Il decreto rilancio, «pari a due manovre economiche» come ha sottolineato lo stesso premier, non è infatti replicabile a breve. Soldi non ce ne sono. Quelli tirati fuori, e caduti a pioggia sul Paese senza una strategia precisa se non quella di aiutare chi ha bisogno (dai cittadini alle imprese), sono tutti in deficit e vanno ad incrementare un debito pubblico già altissimo. Dunque la prossima sfida di Conte e del governo rosso-giallo è evitare di fare il bis del decreto “Cura Italia” di marzo, i cui effetti sono stati negati e paralizzati dalla burocrazia. Così oggi il premier, alla Camera e al Senato, oltre a ripetere che era necessario far ripartire il Paese prendendo «un rischio calcolato», annuncerà per l’ennesima volta un provvedimento per la semplificazione amministrativa.

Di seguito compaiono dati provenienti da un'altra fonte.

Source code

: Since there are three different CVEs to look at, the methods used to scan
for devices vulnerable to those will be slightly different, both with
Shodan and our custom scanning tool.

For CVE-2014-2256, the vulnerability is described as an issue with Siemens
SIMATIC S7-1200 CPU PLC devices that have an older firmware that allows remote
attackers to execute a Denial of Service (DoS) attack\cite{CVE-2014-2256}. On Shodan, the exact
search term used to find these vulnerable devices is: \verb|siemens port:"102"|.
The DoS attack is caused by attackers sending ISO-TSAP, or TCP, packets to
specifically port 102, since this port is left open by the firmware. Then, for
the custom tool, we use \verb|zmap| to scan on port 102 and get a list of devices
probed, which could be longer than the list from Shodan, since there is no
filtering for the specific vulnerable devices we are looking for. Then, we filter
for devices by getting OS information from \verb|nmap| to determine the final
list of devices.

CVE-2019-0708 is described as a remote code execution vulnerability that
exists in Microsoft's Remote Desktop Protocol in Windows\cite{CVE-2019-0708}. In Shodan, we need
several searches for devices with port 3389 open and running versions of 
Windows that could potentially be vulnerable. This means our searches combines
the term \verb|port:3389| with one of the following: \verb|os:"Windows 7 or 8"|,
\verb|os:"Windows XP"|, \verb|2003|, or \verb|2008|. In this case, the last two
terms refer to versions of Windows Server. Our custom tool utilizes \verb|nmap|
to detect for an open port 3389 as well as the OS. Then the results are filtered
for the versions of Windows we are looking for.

La svolta e un po’ di ossigeno potrebbero arrivare in autunno inoltrato quando, se tutto andrà bene, l’Italia riceverà circa 100 miliardi a fondo perduto (senza aggravio del debito) grazie al recovery fund proposti da Francia e Germania, da cui prenderanno la luce i Covid-bond: il primo esempio, storico, di emissione di titoli di debito comunitario. Belzebù fino a ieri per i tedeschi. E il demonio, tutt’ora, per Olanda, Svezia, Danimarca e Austria. Ma i Paesi Nordici, che insistono nel negare le sovvenzioni e continuano a parlare solo di prestiti, con ogni probabilità, dovranno però piegarsi al diktat di Angela Merkel: la Cancelliera, a poco più di un mese dall’inizio del semestre di presidenza dell’Unione europea, ha deciso di rispolverare il suo europeismo per evitare che la pandemia da Covid-19 portasse alla morte anche dell’Unione europea. Ed è difficile, se non impossibile, che gli Stati satelliti di Berlino possano resistere al pressing tedesco.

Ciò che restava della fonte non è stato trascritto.